Vector search is a built-in capability in DataChain using cosine_distance(), euclidean_distance(), and l2_distance(). Create a vector (list of floats) and run searches against it.

import numpy as np
import datachain as dc
from PIL import Image
from sentence_transformers import SentenceTransformer

SRC = "gs://datachain-demo/dogs-and-cats/*jpg"
QUERY_LOCAL_IMG = "mycat.jpg"
model = SentenceTransformer("clip-ViT-B-32")

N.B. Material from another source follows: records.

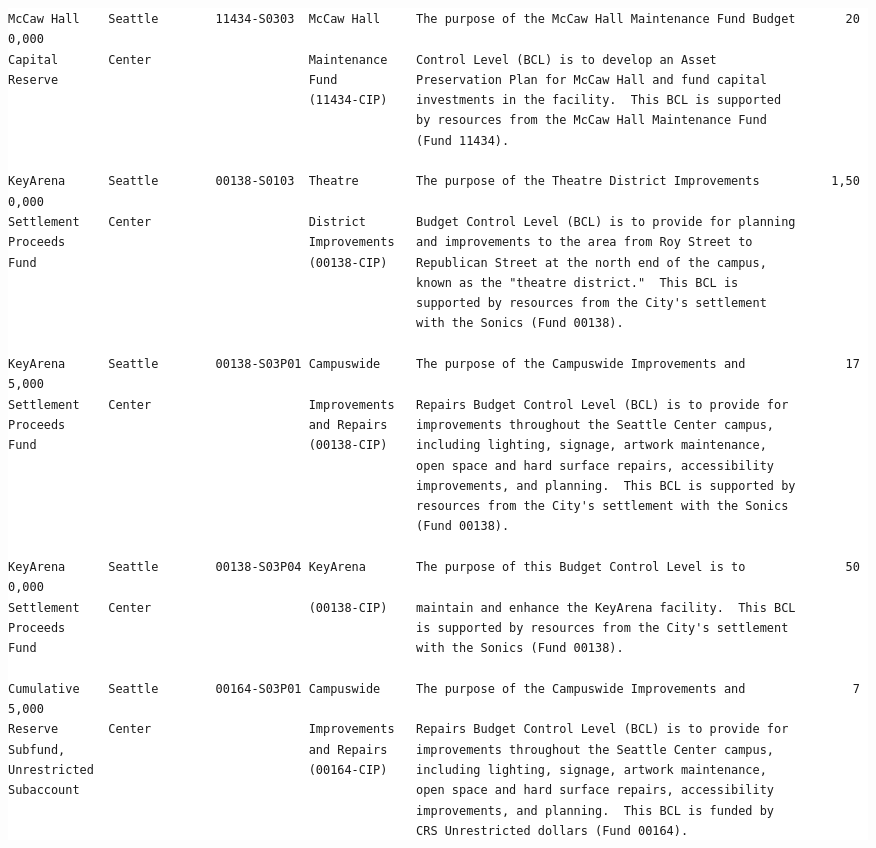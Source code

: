     McCaw Hall    Seattle        11434-S0303  McCaw Hall     The purpose of the McCaw Hall Maintenance Fund Budget       200,000  
    Capital       Center                      Maintenance    Control Level (BCL) is to develop an Asset  
    Reserve                                   Fund           Preservation Plan for McCaw Hall and fund capital  
                                              (11434-CIP)    investments in the facility.  This BCL is supported  
                                                             by resources from the McCaw Hall Maintenance Fund  
                                                             (Fund 11434).  
  
    KeyArena      Seattle        00138-S0103  Theatre        The purpose of the Theatre District Improvements          1,500,000  
    Settlement    Center                      District       Budget Control Level (BCL) is to provide for planning  
    Proceeds                                  Improvements   and improvements to the area from Roy Street to  
    Fund                                      (00138-CIP)    Republican Street at the north end of the campus,  
                                                             known as the "theatre district."  This BCL is  
                                                             supported by resources from the City's settlement  
                                                             with the Sonics (Fund 00138).  
  
    KeyArena      Seattle        00138-S03P01 Campuswide     The purpose of the Campuswide Improvements and              175,000  
    Settlement    Center                      Improvements   Repairs Budget Control Level (BCL) is to provide for  
    Proceeds                                  and Repairs    improvements throughout the Seattle Center campus,  
    Fund                                      (00138-CIP)    including lighting, signage, artwork maintenance,  
                                                             open space and hard surface repairs, accessibility  
                                                             improvements, and planning.  This BCL is supported by  
                                                             resources from the City's settlement with the Sonics  
                                                             (Fund 00138).  
  
    KeyArena      Seattle        00138-S03P04 KeyArena       The purpose of this Budget Control Level is to              500,000  
    Settlement    Center                      (00138-CIP)    maintain and enhance the KeyArena facility.  This BCL  
    Proceeds                                                 is supported by resources from the City's settlement  
    Fund                                                     with the Sonics (Fund 00138).  
  
    Cumulative    Seattle        00164-S03P01 Campuswide     The purpose of the Campuswide Improvements and               75,000  
    Reserve       Center                      Improvements   Repairs Budget Control Level (BCL) is to provide for  
    Subfund,                                  and Repairs    improvements throughout the Seattle Center campus,  
    Unrestricted                              (00164-CIP)    including lighting, signage, artwork maintenance,  
    Subaccount                                               open space and hard surface repairs, accessibility  
                                                             improvements, and planning.  This BCL is funded by  
                                                             CRS Unrestricted dollars (Fund 00164).  
  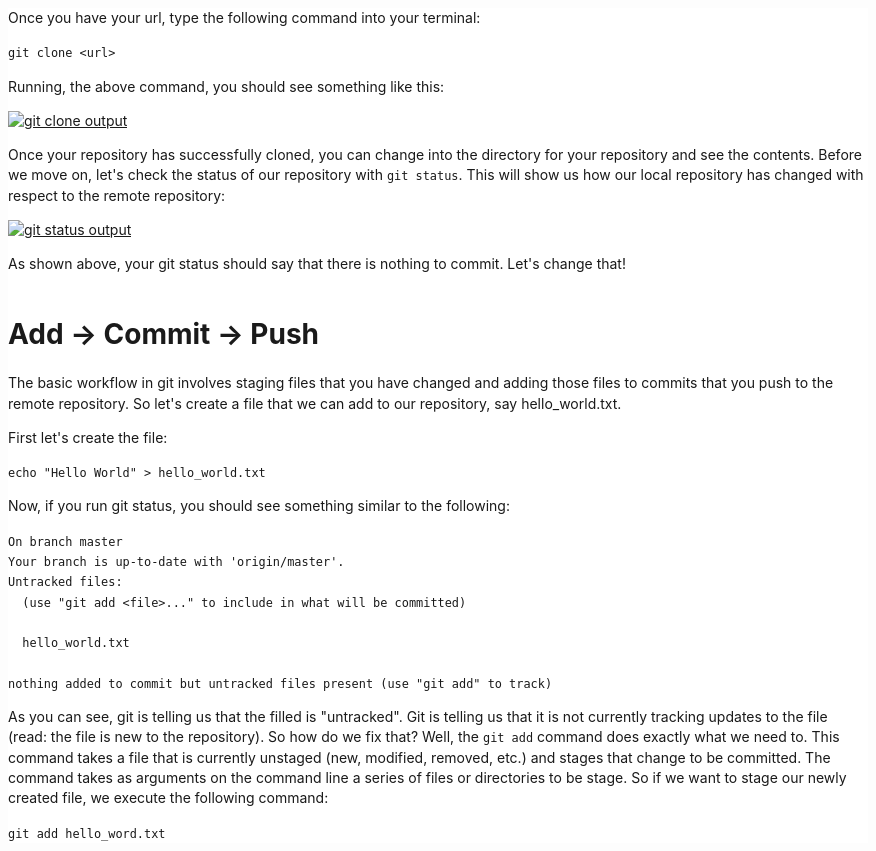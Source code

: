 Once you have your url, type the following command into your terminal:

```
git clone <url>
```

Running, the above command, you should see something like this:

<a href="/public/git_clone.png">
<img src="/public/git_clone.png" height=130px alt="git clone output" />
</a>

Once your repository has successfully cloned, you can change into the directory for your repository
and see the contents. Before we move on, let's check the status of our repository with `git status`.
This will show us how our local repository has changed with respect to the remote repository:

<a href="/public/git_status.png">
<img src="/public/git_status.png" height=130px alt="git status output" />
</a>

As shown above, your git status should say that there is nothing to commit. Let's change that!

# Add → Commit → Push

The basic workflow in git involves staging files that you have changed and adding those files to
commits that you push to the remote repository. So let's create a file that we can add to our
repository, say hello_world.txt.

First let's create the file:

```
echo "Hello World" > hello_world.txt
```

Now, if you run git status, you should see something similar to the following:

```
On branch master
Your branch is up-to-date with 'origin/master'.
Untracked files:
  (use "git add <file>..." to include in what will be committed)

  hello_world.txt

nothing added to commit but untracked files present (use "git add" to track)
```

As you can see, git is telling us that the filled is "untracked". Git is telling us that it is not
currently tracking updates to the file (read: the file is new to the repository). So how do we fix
that? Well, the `git add` command does exactly what we need to. This command takes a file that is
currently unstaged (new, modified, removed, etc.) and stages that change to be committed. The
command takes as arguments on the command line a series of files or directories to be stage. So if
we want to stage our newly created file, we execute the following command:

```
git add hello_word.txt
```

def clip_embedding(file: dc.ImageFile) -> list[float]:
    img = file.read().convert("RGB")
    emb = model.encode(img).astype(np.float32)
    emb = emb / (np.linalg.norm(emb) + 1e-12)
    return emb.tolist()

# 1) Build embeddings for all images in storage
ds = (
    dc.read_storage(SRC, type="image", anon=True)
    .map(emb=clip_embedding)
    .persist()
)

# 2) Compute embedding for a local query image
query_img = Image.open(QUERY_LOCAL_IMG).convert("RGB")
query_emb = model.encode(query_img).astype(np.float32)
query_emb = query_emb / (np.linalg.norm(query_emb) + 1e-12)
query_emb = query_emb.tolist()

# 3) Similarity search (Top-10 closest images)
top10 = (
    ds
    .mutate(dist=dc.func.cosine_distance(dc.C("emb"), query_emb))
    .order_by("dist")
    .limit(10)
    .select("file.path", "dist")
)
top10.show()

The pattern: compute embeddings via map() (Python), then search via mutate + order_by + limit (Query Engine SQL). The similarity search runs at warehouse speed.

Model Drift Detection

Vector distances work as analytical tools. Compare embeddings per record to reveal drift or disagreement:

import datachain as dc

chain.mutate(drift=dc.func.cosine_distance(dc.C("emb_a"), dc.C("emb_b"))) \
    .filter(dc.C("drift") > 0.3) \
    .order_by("drift", descending=True)

This runs entirely in the Query Engine, with no Python and no deserialization.